About this task — Every line below must be copied as written, except for pictures.

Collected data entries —
********
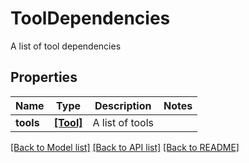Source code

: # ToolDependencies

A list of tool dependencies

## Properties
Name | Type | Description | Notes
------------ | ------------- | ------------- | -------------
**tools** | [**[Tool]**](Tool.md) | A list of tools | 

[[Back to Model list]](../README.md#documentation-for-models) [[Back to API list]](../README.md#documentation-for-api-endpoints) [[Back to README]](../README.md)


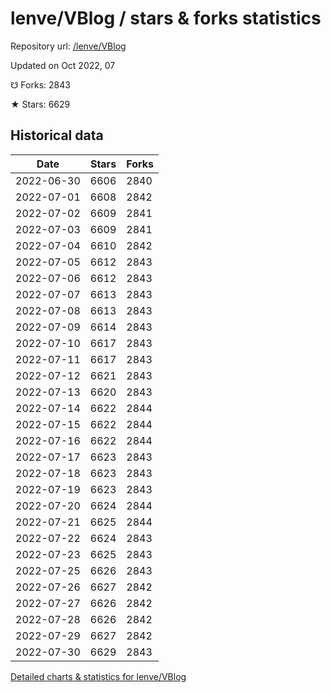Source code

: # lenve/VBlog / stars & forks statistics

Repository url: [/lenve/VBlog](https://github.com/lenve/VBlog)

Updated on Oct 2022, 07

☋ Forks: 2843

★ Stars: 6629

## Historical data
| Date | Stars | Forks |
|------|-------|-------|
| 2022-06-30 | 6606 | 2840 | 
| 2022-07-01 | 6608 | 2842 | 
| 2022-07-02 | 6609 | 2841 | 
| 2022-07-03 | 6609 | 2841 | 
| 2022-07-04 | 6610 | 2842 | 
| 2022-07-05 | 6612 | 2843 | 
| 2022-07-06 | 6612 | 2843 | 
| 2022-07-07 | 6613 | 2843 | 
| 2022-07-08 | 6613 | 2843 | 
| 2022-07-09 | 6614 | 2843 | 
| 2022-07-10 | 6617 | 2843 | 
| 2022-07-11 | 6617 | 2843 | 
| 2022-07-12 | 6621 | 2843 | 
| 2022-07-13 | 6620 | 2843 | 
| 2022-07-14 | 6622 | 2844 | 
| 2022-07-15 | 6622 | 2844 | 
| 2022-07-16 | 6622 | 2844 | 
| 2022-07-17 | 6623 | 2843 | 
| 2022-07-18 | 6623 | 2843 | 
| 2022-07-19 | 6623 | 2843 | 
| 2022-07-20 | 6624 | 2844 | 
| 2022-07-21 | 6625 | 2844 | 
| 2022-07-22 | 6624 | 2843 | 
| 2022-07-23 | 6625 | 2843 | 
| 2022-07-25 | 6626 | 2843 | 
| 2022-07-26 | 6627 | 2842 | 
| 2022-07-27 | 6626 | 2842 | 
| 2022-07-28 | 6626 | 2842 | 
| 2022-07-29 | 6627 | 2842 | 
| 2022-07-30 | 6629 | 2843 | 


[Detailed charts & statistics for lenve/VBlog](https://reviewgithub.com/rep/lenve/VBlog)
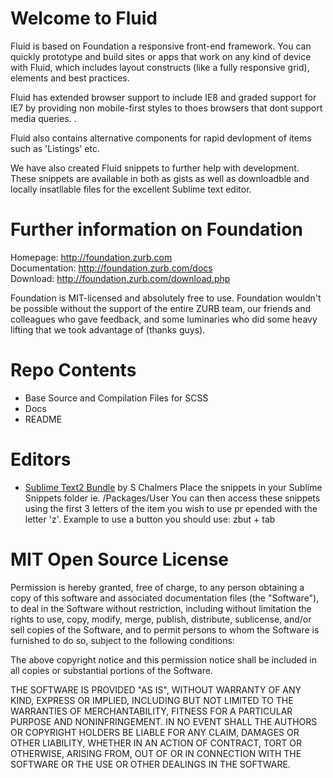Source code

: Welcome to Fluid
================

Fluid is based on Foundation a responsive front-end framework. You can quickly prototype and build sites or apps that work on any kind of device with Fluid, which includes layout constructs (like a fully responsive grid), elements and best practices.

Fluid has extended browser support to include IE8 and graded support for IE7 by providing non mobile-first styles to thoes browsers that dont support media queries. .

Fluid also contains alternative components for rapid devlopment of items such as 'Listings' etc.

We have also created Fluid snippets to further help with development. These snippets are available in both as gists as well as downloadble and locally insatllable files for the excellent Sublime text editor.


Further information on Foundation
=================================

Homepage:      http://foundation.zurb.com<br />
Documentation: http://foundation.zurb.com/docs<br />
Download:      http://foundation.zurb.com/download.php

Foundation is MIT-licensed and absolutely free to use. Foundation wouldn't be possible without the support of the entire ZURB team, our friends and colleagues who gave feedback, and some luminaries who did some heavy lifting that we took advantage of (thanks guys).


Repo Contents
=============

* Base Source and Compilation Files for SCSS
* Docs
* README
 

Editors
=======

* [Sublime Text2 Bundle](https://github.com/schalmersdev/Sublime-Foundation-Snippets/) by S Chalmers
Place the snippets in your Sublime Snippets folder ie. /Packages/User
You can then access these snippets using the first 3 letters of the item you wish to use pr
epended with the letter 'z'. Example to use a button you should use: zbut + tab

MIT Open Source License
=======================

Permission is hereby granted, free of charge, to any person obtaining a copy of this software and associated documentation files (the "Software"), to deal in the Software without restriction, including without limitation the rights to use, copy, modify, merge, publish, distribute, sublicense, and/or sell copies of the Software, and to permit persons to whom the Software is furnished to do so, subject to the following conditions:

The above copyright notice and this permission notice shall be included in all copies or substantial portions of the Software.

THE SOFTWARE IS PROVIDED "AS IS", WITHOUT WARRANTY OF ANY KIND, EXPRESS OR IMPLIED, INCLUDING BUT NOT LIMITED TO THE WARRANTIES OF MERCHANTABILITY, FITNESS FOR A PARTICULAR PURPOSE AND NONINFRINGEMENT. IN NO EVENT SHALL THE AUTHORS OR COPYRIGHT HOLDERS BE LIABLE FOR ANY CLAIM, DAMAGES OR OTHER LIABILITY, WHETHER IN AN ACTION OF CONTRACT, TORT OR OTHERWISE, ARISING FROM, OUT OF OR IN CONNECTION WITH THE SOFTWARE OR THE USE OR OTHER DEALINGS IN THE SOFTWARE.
********
Response to the task —
Source code

: # ToolDependencies

A list of tool dependencies

## Properties
Name | Type | Description | Notes
------------ | ------------- | ------------- | -------------
**tools** | [**[Tool]**](Tool.md) | A list of tools | 

[[Back to Model list]](../README.md#documentation-for-models) [[Back to API list]](../README.md#documentation-for-api-endpoints) [[Back to README]](../README.md)


Source code

: # lenve/VBlog / stars & forks statistics

Repository url: [/lenve/VBlog](https://github.com/lenve/VBlog)

Updated on Oct 2022, 07

☋ Forks: 2843

★ Stars: 6629

## Historical data
| Date | Stars | Forks |
|------|-------|-------|
| 2022-06-30 | 6606 | 2840 | 
| 2022-07-01 | 6608 | 2842 | 
| 2022-07-02 | 6609 | 2841 | 
| 2022-07-03 | 6609 | 2841 | 
| 2022-07-04 | 6610 | 2842 | 
| 2022-07-05 | 6612 | 2843 | 
| 2022-07-06 | 6612 | 2843 | 
| 2022-07-07 | 6613 | 2843 | 
| 2022-07-08 | 6613 | 2843 | 
| 2022-07-09 | 6614 | 2843 | 
| 2022-07-10 | 6617 | 2843 | 
| 2022-07-11 | 6617 | 2843 | 
| 2022-07-12 | 6621 | 2843 | 
| 2022-07-13 | 6620 | 2843 | 
| 2022-07-14 | 6622 | 2844 | 
| 2022-07-15 | 6622 | 2844 | 
| 2022-07-16 | 6622 | 2844 | 
| 2022-07-17 | 6623 | 2843 | 
| 2022-07-18 | 6623 | 2843 | 
| 2022-07-19 | 6623 | 2843 | 
| 2022-07-20 | 6624 | 2844 | 
| 2022-07-21 | 6625 | 2844 | 
| 2022-07-22 | 6624 | 2843 | 
| 2022-07-23 | 6625 | 2843 | 
| 2022-07-25 | 6626 | 2843 | 
| 2022-07-26 | 6627 | 2842 | 
| 2022-07-27 | 6626 | 2842 | 
| 2022-07-28 | 6626 | 2842 | 
| 2022-07-29 | 6627 | 2842 | 
| 2022-07-30 | 6629 | 2843 | 


[Detailed charts & statistics for lenve/VBlog](https://reviewgithub.com/rep/lenve/VBlog)
Source code

: Welcome to Fluid
================

Fluid is based on Foundation a responsive front-end framework. You can quickly prototype and build sites or apps that work on any kind of device with Fluid, which includes layout constructs (like a fully responsive grid), elements and best practices.

Fluid has extended browser support to include IE8 and graded support for IE7 by providing non mobile-first styles to thoes browsers that dont support media queries. .

Fluid also contains alternative components for rapid devlopment of items such as 'Listings' etc.

We have also created Fluid snippets to further help with development. These snippets are available in both as gists as well as downloadble and locally insatllable files for the excellent Sublime text editor.


Further information on Foundation
=================================

Homepage:      http://foundation.zurb.com<br />
Documentation: http://foundation.zurb.com/docs<br />
Download:      http://foundation.zurb.com/download.php

Foundation is MIT-licensed and absolutely free to use. Foundation wouldn't be possible without the support of the entire ZURB team, our friends and colleagues who gave feedback, and some luminaries who did some heavy lifting that we took advantage of (thanks guys).


Repo Contents
=============

* Base Source and Compilation Files for SCSS
* Docs
* README
 

Editors
=======

* [Sublime Text2 Bundle](https://github.com/schalmersdev/Sublime-Foundation-Snippets/) by S Chalmers
Place the snippets in your Sublime Snippets folder ie. /Packages/User
You can then access these snippets using the first 3 letters of the item you wish to use pr
epended with the letter 'z'. Example to use a button you should use: zbut + tab

MIT Open Source License
=======================

Permission is hereby granted, free of charge, to any person obtaining a copy of this software and associated documentation files (the "Software"), to deal in the Software without restriction, including without limitation the rights to use, copy, modify, merge, publish, distribute, sublicense, and/or sell copies of the Software, and to permit persons to whom the Software is furnished to do so, subject to the following conditions:

The above copyright notice and this permission notice shall be included in all copies or substantial portions of the Software.

THE SOFTWARE IS PROVIDED "AS IS", WITHOUT WARRANTY OF ANY KIND, EXPRESS OR IMPLIED, INCLUDING BUT NOT LIMITED TO THE WARRANTIES OF MERCHANTABILITY, FITNESS FOR A PARTICULAR PURPOSE AND NONINFRINGEMENT. IN NO EVENT SHALL THE AUTHORS OR COPYRIGHT HOLDERS BE LIABLE FOR ANY CLAIM, DAMAGES OR OTHER LIABILITY, WHETHER IN AN ACTION OF CONTRACT, TORT OR OTHERWISE, ARISING FROM, OUT OF OR IN CONNECTION WITH THE SOFTWARE OR THE USE OR OTHER DEALINGS IN THE SOFTWARE.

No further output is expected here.